EXERCISE REQUIREMENTS >>
Scan each line of the records for the word "如何看待此事" and extract the ones that have it.

SOURCE DATA >>
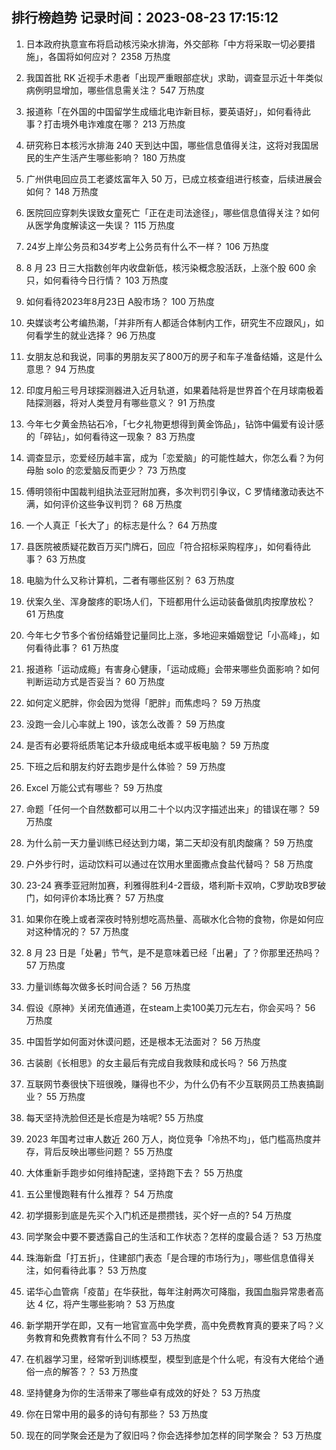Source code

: 
## 排行榜趋势 记录时间：2023-08-23 17:15:12
  
  1. 日本政府执意宣布将启动核污染水排海，外交部称「中方将采取一切必要措施」，各国将如何应对？ 2358 万热度
    
  2. 我国首批 RK 近视手术患者「出现严重眼部症状」求助，调查显示近十年类似病例明显增加，哪些信息需关注？ 547 万热度
    
  3. 报道称「在外国的中国留学生成缅北电诈新目标，要英语好」，如何看待此事？打击境外电诈难度在哪？ 213 万热度
    
  4. 研究称日本核污水排海 240 天到达中国，哪些信息值得关注，这将对我国居民的生产生活产生哪些影响？ 180 万热度
    
  5. 广州供电回应员工老婆炫富年入 50 万，已成立核查组进行核查，后续进展会如何？ 148 万热度
    
  6. 医院回应穿刺失误致女童死亡「正在走司法途径」，哪些信息值得关注？如何从医学角度解读这一失误？ 115 万热度
    
  7. 24岁上岸公务员和34岁考上公务员有什么不一样？ 106 万热度
    
  8. 8 月 23 日三大指数创年内收盘新低，核污染概念股活跃，上涨个股 600 余只，如何看待今日行情？ 103 万热度
    
  9. 如何看待2023年8月23日 A股市场？ 100 万热度
    
  10. 央媒谈考公考编热潮，「并非所有人都适合体制内工作，研究生不应跟风」，如何看学生的就业选择？ 96 万热度
    
  11. 女朋友总和我说，同事的男朋友买了800万的房子和车子准备结婚，这是什么意思？ 94 万热度
    
  12. 印度月船三号月球探测器进入近月轨道，如果着陆将是世界首个在月球南极着陆探测器，将对人类登月有哪些意义？ 91 万热度
    
  13. 今年七夕黄金热钻石冷，「七夕礼物更想得到黄金饰品」，钻饰中偏爱有设计感的「碎钻」，如何看待这一现象？ 83 万热度
    
  14. 调查显示，恋爱经历越丰富，成为「恋爱脑」的可能性越大，你怎么看？为何母胎 solo 的恋爱脑反而更少？ 73 万热度
    
  15. 傅明领衔中国裁判组执法亚冠附加赛，多次判罚引争议，C 罗情绪激动表达不满，如何评价这些争议判罚？ 68 万热度
    
  16. 一个人真正「长大了」的标志是什么？ 64 万热度
    
  17. 县医院被质疑花数百万买门牌石，回应「符合招标采购程序」，如何看待此事？ 63 万热度
    
  18. 电脑为什么又称计算机，二者有哪些区别？ 63 万热度
    
  19. 伏案久坐、浑身酸疼的职场人们，下班都用什么运动装备做肌肉按摩放松？ 61 万热度
    
  20. 今年七夕节多个省份结婚登记量同比上涨，多地迎来婚姻登记「小高峰」，如何看待此事？ 61 万热度
    
  21. 报道称「运动成瘾」有害身心健康，「运动成瘾」会带来哪些负面影响？如何判断运动方式是否妥当？ 60 万热度
    
  22. 如何定义肥胖，你会因为觉得「肥胖」而焦虑吗？ 59 万热度
    
  23. 没跑一会儿心率就上 190，该怎么改善？ 59 万热度
    
  24. 是否有必要将纸质笔记本升级成电纸本或平板电脑？ 59 万热度
    
  25. 下班之后和朋友约好去跑步是什么体验？ 59 万热度
    
  26. Excel 万能公式有哪些？ 59 万热度
    
  27. 命题「任何一个自然数都可以用二十个以内汉字描述出来」的错误在哪？ 59 万热度
    
  28. 为什么前一天力量训练已经达到力竭，第二天却没有肌肉酸痛？ 59 万热度
    
  29. 户外步行时，运动饮料可以通过在饮用水里面撒点食盐代替吗？ 58 万热度
    
  30. 23-24 赛季亚冠附加赛，利雅得胜利4-2晋级，塔利斯卡双响，C罗助攻B罗破门，如何评价本场比赛？ 57 万热度
    
  31. 如果你在晚上或者深夜时特别想吃高热量、高碳水化合物的食物，你是如何应对这种情况的？ 57 万热度
    
  32. 8 月 23 日是「处暑」节气，是不是意味着已经「出暑」了？你那里还热吗？ 57 万热度
    
  33. 力量训练每次做多长时间合适？ 56 万热度
    
  34. 假设《原神》关闭充值通道，在steam上卖100美刀元左右，你会买吗？ 56 万热度
    
  35. 中国哲学如何面对休谟问题，还是根本无法面对？ 56 万热度
    
  36. 古装剧《长相思》的女主最后有完成自我救赎和成长吗？ 56 万热度
    
  37. 互联网节奏很快下班很晚，赚得也不少，为什么仍有不少互联网员工热衷搞副业？ 55 万热度
    
  38. 每天坚持洗脸但还是长痘是为啥呢? 55 万热度
    
  39. 2023 年国考过审人数近 260 万人，岗位竞争「冷热不均」，低门槛高热度并存，背后反映出哪些问题？ 55 万热度
    
  40. 大体重新手跑步如何维持配速，坚持跑下去？ 55 万热度
    
  41. 五公里慢跑鞋有什么推荐？ 54 万热度
    
  42. 初学摄影到底是先买个入门机还是攒攒钱，买个好一点的? 54 万热度
    
  43. 同学聚会中要不要透露自己的生活和工作状态？怎样的度最合适？ 53 万热度
    
  44. 珠海新盘「打五折」，住建部门表态「是合理的市场行为」，哪些信息值得关注，如何看待此事？ 53 万热度
    
  45. 诺华心血管病「疫苗」在华获批，每年注射两次可降脂，我国血脂异常患者高达 4 亿，将产生哪些影响？ 53 万热度
    
  46. 新学期开学在即，又有一地官宣高中免学费，高中免费教育真的要来了吗？义务教育和免费教育有什么不同？ 53 万热度
    
  47. 在机器学习里，经常听到训练模型，模型到底是个什么呢，有没有大佬给个通俗一点的解答？？ 53 万热度
    
  48. 坚持健身为你的生活带来了哪些卓有成效的好处？ 53 万热度
    
  49. 你在日常中用的最多的诗句有那些？ 53 万热度
    
  50. 现在的同学聚会还是为了叙旧吗？你会选择参加怎样的同学聚会？ 53 万热度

OUTPUT OF THE EXERCISE >>
  3. 报道称「在外国的中国留学生成缅北电诈新目标，要英语好」，如何看待此事？打击境外电诈难度在哪？ 213 万热度
  17. 县医院被质疑花数百万买门牌石，回应「符合招标采购程序」，如何看待此事？ 63 万热度
  20. 今年七夕节多个省份结婚登记量同比上涨，多地迎来婚姻登记「小高峰」，如何看待此事？ 61 万热度
  44. 珠海新盘「打五折」，住建部门表态「是合理的市场行为」，哪些信息值得关注，如何看待此事？ 53 万热度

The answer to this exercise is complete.